The selloff in safe-haven Bunds drove money into riskier assets, especially financial stocks, despite investors’ anxiety over how a G7 leaders summit that kicks off on Friday will pan out in view of global trade concerns.
Bank stocks, which tend to gain from higher bond yields, drove European shares up in early trade. The pan-European banks index jumped 1.4%, helping the STOXX 600 gain 0.5%.
Banks remain the worst-performing sector in Europe year-to-date, however, having been dented by a selloff triggered by political risk in Italy.
MSCI’s index of world stocks rose 0.3% to its highest since 14 May, helped by Asian shares which climbed to an 11-week high overnight.
The euro and Germany’s benchmark 10-year bond both climbed on signs that the ECB could soon call an end to its stimulus program.

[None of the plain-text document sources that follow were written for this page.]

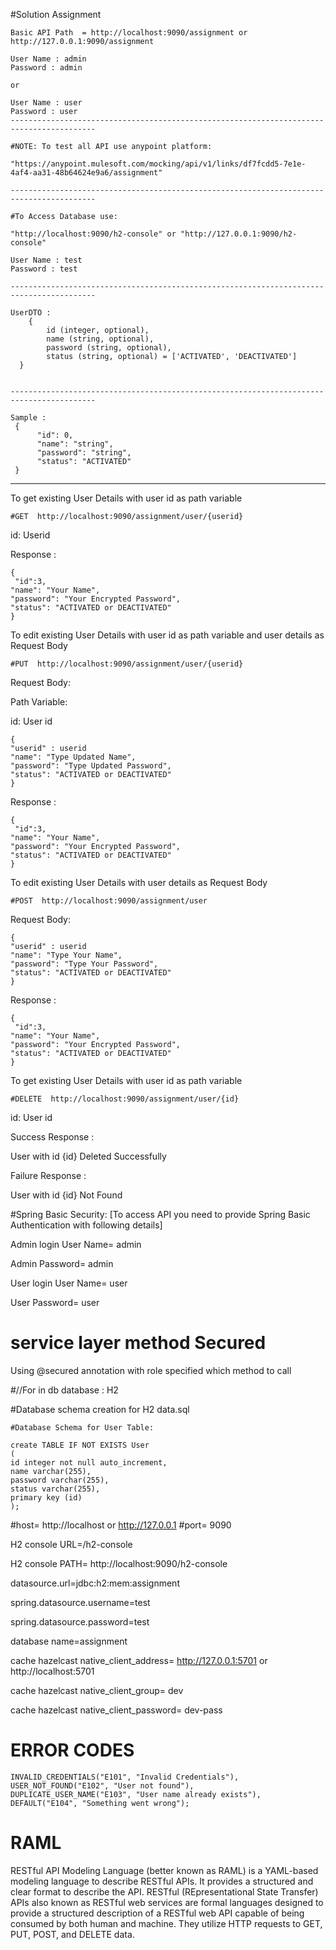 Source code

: #Solution Assignment

	Basic API Path  = http://localhost:9090/assignment or http://127.0.0.1:9090/assignment
	
	User Name : admin
	Password : admin
	
	or
	
	User Name : user
	Password : user
	-----------------------------------------------------------------------------------------

	#NOTE: To test all API use anypoint platform:  
  
	"https://anypoint.mulesoft.com/mocking/api/v1/links/df7fcdd5-7e1e-4af4-aa31-48b64624e9a6/assignment" 
  
	-----------------------------------------------------------------------------------------
  
	#To Access Database use:
  
	"http://localhost:9090/h2-console" or "http://127.0.0.1:9090/h2-console" 
	
	User Name : test
	Password : test
  
	-----------------------------------------------------------------------------------------
  
	UserDTO :
		{
			id (integer, optional),
         	name (string, optional),
         	password (string, optional),
         	status (string, optional) = ['ACTIVATED', 'DEACTIVATED']
      }
         	
         	
	-----------------------------------------------------------------------------------------
         	
	Sample :
     {
          "id": 0,
          "name": "string",
          "password": "string",
          "status": "ACTIVATED"
     }



-----------------------------------------------------------------------------------------


To get existing User Details with user id as path variable

	#GET  http://localhost:9090/assignment/user/{userid}

id: Userid

Response :

	{
	 "id":3,	
    "name": "Your Name",
    "password": "Your Encrypted Password",
    "status": "ACTIVATED or DEACTIVATED"
	}

To edit existing User Details with user id as path variable and user details as Request Body 

	#PUT  http://localhost:9090/assignment/user/{userid}

Request Body:

Path Variable:    

id: User id

	{
	"userid" : userid
    "name": "Type Updated Name",    
    "password": "Type Updated Password",    
    "status": "ACTIVATED or DEACTIVATED"
	}

Response :

	{
	 "id":3,	
    "name": "Your Name",    
    "password": "Your Encrypted Password",    
    "status": "ACTIVATED or DEACTIVATED"
	}



To edit existing User Details with user details as Request Body 

	#POST  http://localhost:9090/assignment/user

Request Body:

	{
	"userid" : userid
    "name": "Type Your Name",    
    "password": "Type Your Password",    
    "status": "ACTIVATED or DEACTIVATED"
	}


Response :

	{
	 "id":3,	
    "name": "Your Name",    
    "password": "Your Encrypted Password",    
    "status": "ACTIVATED or DEACTIVATED"
	}

To get existing User Details with user id as path variable

	#DELETE  http://localhost:9090/assignment/user/{id}

id: User id

Success Response :

User with id {id} Deleted Successfully

Failure Response :

User with id {id} Not Found















#Spring Basic Security:
[To access API you need to provide Spring Basic Authentication with following details]


Admin login User Name= admin

Admin Password= admin

User login User Name= user

User Password= user

# service layer method Secured 

Using @secured annotation with role specified which method to call 

#//For in db database : H2

#Database schema creation for H2 data.sql

	#Database Schema for User Table:
	
	create TABLE IF NOT EXISTS User
	(
	id integer not null auto_increment,
	name varchar(255),
	password varchar(255),
	status varchar(255),
	primary key (id)
	);
	


#host= http://localhost or http://127.0.0.1
#port= 9090

H2 console URL=/h2-console

H2 console PATH= http://localhost:9090/h2-console

datasource.url=jdbc:h2:mem:assignment

spring.datasource.username=test

spring.datasource.password=test

database name=assignment

cache hazelcast native_client_address= http://127.0.0.1:5701   or   http://localhost:5701

cache hazelcast native_client_group= dev

cache hazelcast native_client_password= dev-pass




# ERROR CODES

	INVALID_CREDENTIALS("E101", "Invalid Credentials"),
	USER_NOT_FOUND("E102", "User not found"),
	DUPLICATE_USER_NAME("E103", "User name already exists"),
	DEFAULT("E104", "Something went wrong");




# RAML 

RESTful API Modeling Language (better known as RAML) is a YAML-based modeling language to describe RESTful APIs. 
It provides a structured and clear format to describe the API.
RESTful (REpresentational State Transfer) APIs also known as RESTful web services  are formal languages designed to provide a structured description of a RESTful web API capable of being consumed by both human and machine. They utilize HTTP requests to GET, PUT, POST, and DELETE data.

The bank’s Chief Economist Peter Praet said on Wednesday that robust growth made it increasingly confident that inflation was on its way back to target, raising chances it may reveal more about the end of the bond-buying program at its meeting next week.
Praet’s comments took the market by surprise, given a recent slowdown in the euro zone economy.

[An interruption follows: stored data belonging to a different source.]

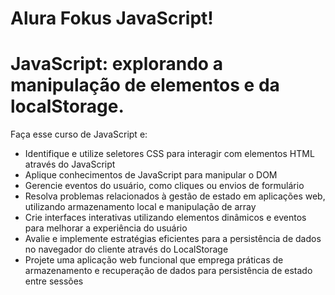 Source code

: # Alura Fokus JavaScript!

# JavaScript: explorando a manipulação de elementos e da localStorage.

Faça esse curso de JavaScript e:
- Identifique e utilize seletores CSS para interagir com elementos HTML através do JavaScript
- Aplique conhecimentos de JavaScript para manipular o DOM
- Gerencie eventos do usuário, como cliques ou envios de formulário
- Resolva problemas relacionados à gestão de estado em aplicações web, utilizando armazenamento local e manipulação de array
- Crie interfaces interativas utilizando elementos dinâmicos e eventos para melhorar a experiência do usuário
- Avalie e implemente estratégias eficientes para a persistência de dados no navegador do cliente através do LocalStorage
- Projete uma aplicação web funcional que emprega práticas de armazenamento e recuperação de dados para persistência de estado entre sessões
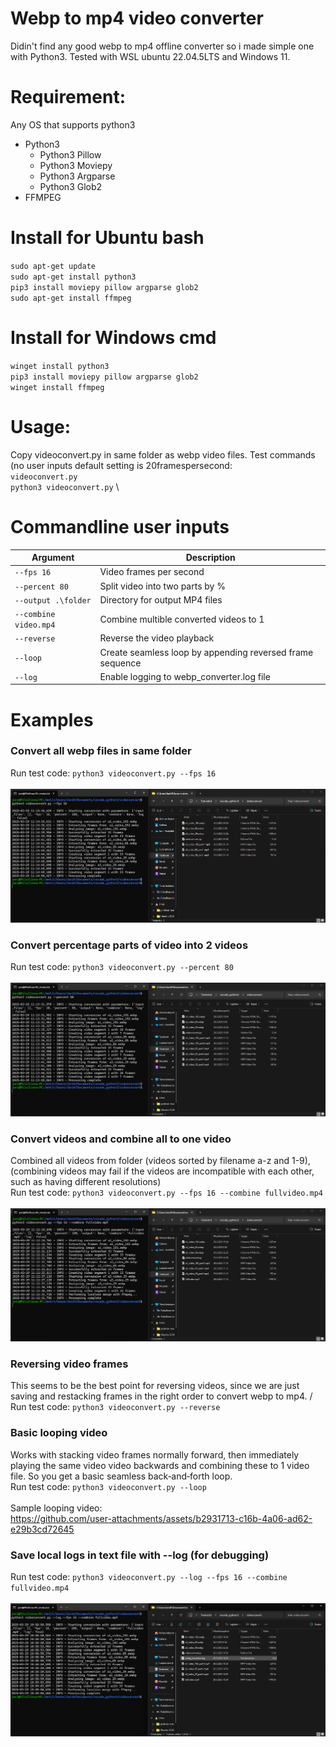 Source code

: # Webp to mp4 video converter
Didin't find any good webp to mp4 offline converter so i made simple one with Python3. Tested with WSL ubuntu 22.04.5LTS and Windows 11.
# Requirement:
Any OS that supports python3
* Python3
  + Python3 Pillow
  + Python3 Moviepy
  + Python3 Argparse
  + Python3 Glob2
* FFMPEG

# Install for Ubuntu bash
`sudo apt-get update`\
`sudo apt-get install python3`\
`pip3 install moviepy pillow argparse glob2`\
`sudo apt-get install ffmpeg`
# Install for Windows cmd
`winget install python3`\
`pip3 install moviepy pillow argparse glob2`\
`winget install ffmpeg`
# Usage:
Copy videoconvert.py in same folder as webp video files. Test commands (no user inputs default setting is 20framespersecond: \
`videoconvert.py`\
`python3 videoconvert.py` \
# Commandline user inputs
| Argument | Description|
|----------|-------------|
| `--fps 16` | Video frames per second |
| `--percent 80` | Split video into two parts by % |
| `--output .\folder` | Directory for output MP4 files |
| `--combine video.mp4` | Combine multible converted videos to 1 |
| `--reverse` | Reverse the video playback |
| `--loop` | Create seamless loop by appending reversed frame sequence |
| `--log` | Enable logging to webp_converter.log file |

# Examples
### Convert all webp files in same folder
Run test code: `python3 videoconvert.py --fps 16`\
\
![percentage](./images/image_normal.png)
### Convert percentage parts of video into 2 videos
Run test code: `python3 videoconvert.py --percent 80`\
\
![percentage](./images/image_prosent.png)

### Convert videos and combine all to one video
Combined all videos from folder (videos sorted by filename a-z and 1-9), (combining videos may fail if the videos are incompatible with each other, such as having different resolutions)\
Run test code: `python3 videoconvert.py --fps 16 --combine fullvideo.mp4`\
\
![combine](./images/image_combine.png)

### Reversing video frames
This seems to be the best point for reversing videos, since we are just saving and restacking frames in the right order to convert webp to mp4. /
Run test code: `python3 videoconvert.py --reverse`

### Basic looping video
Works with stacking video frames normally forward, then immediately playing the same video video backwards and combining these to 1 video file. So you get a basic seamless back‑and‑forth loop.\
Run test code: `python3 videoconvert.py --loop`\
\
Sample looping video:\
https://github.com/user-attachments/assets/b2931713-c16b-4a06-ad62-e29b3cd72645


### Save local logs in text file with --log (for debugging)
Run test code: `python3 videoconvert.py --log --fps 16 --combine fullvideo.mp4`\
\
![log](./images/image_log.png)
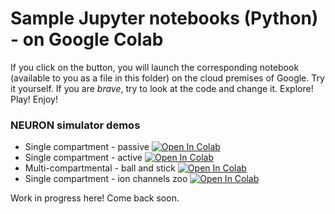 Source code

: # Sample Jupyter notebooks (Python) - on Google Colab

If you click on the button, you will launch the corresponding notebook (available to you as a file in this folder) on the cloud premises of Google.
Try it yourself. If you are *brave*, try to look at the code and change it. Explore! Play! Enjoy!


### NEURON simulator demos
- Single compartment - passive [![Open In Colab](https://colab.research.google.com/assets/colab-badge.svg)](https://colab.research.google.com/github/mgiugliano/ModellingNeuralSystems/blob/main/notebooks/UNIMORE_NEURON_Tutorial_1.ipynb)
- Single compartment - active [![Open In Colab](https://colab.research.google.com/assets/colab-badge.svg)](https://colab.research.google.com/github/mgiugliano/ModellingNeuralSystems/blob/main/notebooks/UNIMORE_NEURON_Tutorial_2.ipynb)
- Multi-compartmental - ball and stick [![Open In Colab](https://colab.research.google.com/assets/colab-badge.svg)](https://colab.research.google.com/github/mgiugliano/ModellingNeuralSystems/blob/main/notebooks/UNIMORE_NEURON_Tutorial_3.ipynb)
- Single compartment - ion channels zoo [![Open In Colab](https://colab.research.google.com/assets/colab-badge.svg)](https://colab.research.google.com/github/mgiugliano/ModellingNeuralSystems/blob/main/notebooks/UNIMORE_NEURON_Tutorial_4.ipynb)


Work in progress here! Come back soon.

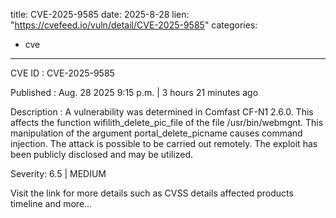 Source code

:  
title: CVE-2025-9585
date: 2025-8-28
lien: "https://cvefeed.io/vuln/detail/CVE-2025-9585"
categories:
  - cve
---

CVE ID : CVE-2025-9585

Published :  Aug. 28
2025
9:15 p.m. | 3 hours
21 minutes ago

Description : A vulnerability was determined in Comfast CF-N1 2.6.0. This affects the function wifilith_delete_pic_file of the file /usr/bin/webmgnt. This manipulation of the argument portal_delete_picname causes command injection. The attack is possible to be carried out remotely. The exploit has been publicly disclosed and may be utilized.

Severity: 6.5 | MEDIUM

Visit the link for more details
such as CVSS details
affected products
timeline
and more...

The euro hit its highest level since 15 May at $ 1.1838, and traded up 0.4% at $ 1.1824 by 0920 GMT. The common currency’s rise helped drive the dollar index down 0.3% to 93.399.
German Bund yields rose above 0.50% for the first time in two weeks. The 10-year US Treasury yield moderated its rise slightly, having hit a 1-1/2-week peak of 2.985% on Wednesday.
Data on Thursday showed German industrial orders plunged unexpectedly in April, a fourth consecutive monthly drop.
“It’s a complex backdrop where ultimately the economy is not doing badly, but the economic surprises in Europe have not been to the upside,” said Antoine Lesne, head of EMEA strategy and research at State Street’s SPDR ETF.
“Bad momentum has eased the overall backdrop the ECB is navigating - but if you’re looking at the broader macro picture it is still positive for risk assets.”
Political risk
The risk-on moves across markets coincided with a calendar of potentially destabilising political events.
The run-up to the G7 summit has been dominated by a widening divide over trade between US President Trump and the club’s remaining six members.
But gauges of investor anxiety, including stock volatility, showed no signs of strain.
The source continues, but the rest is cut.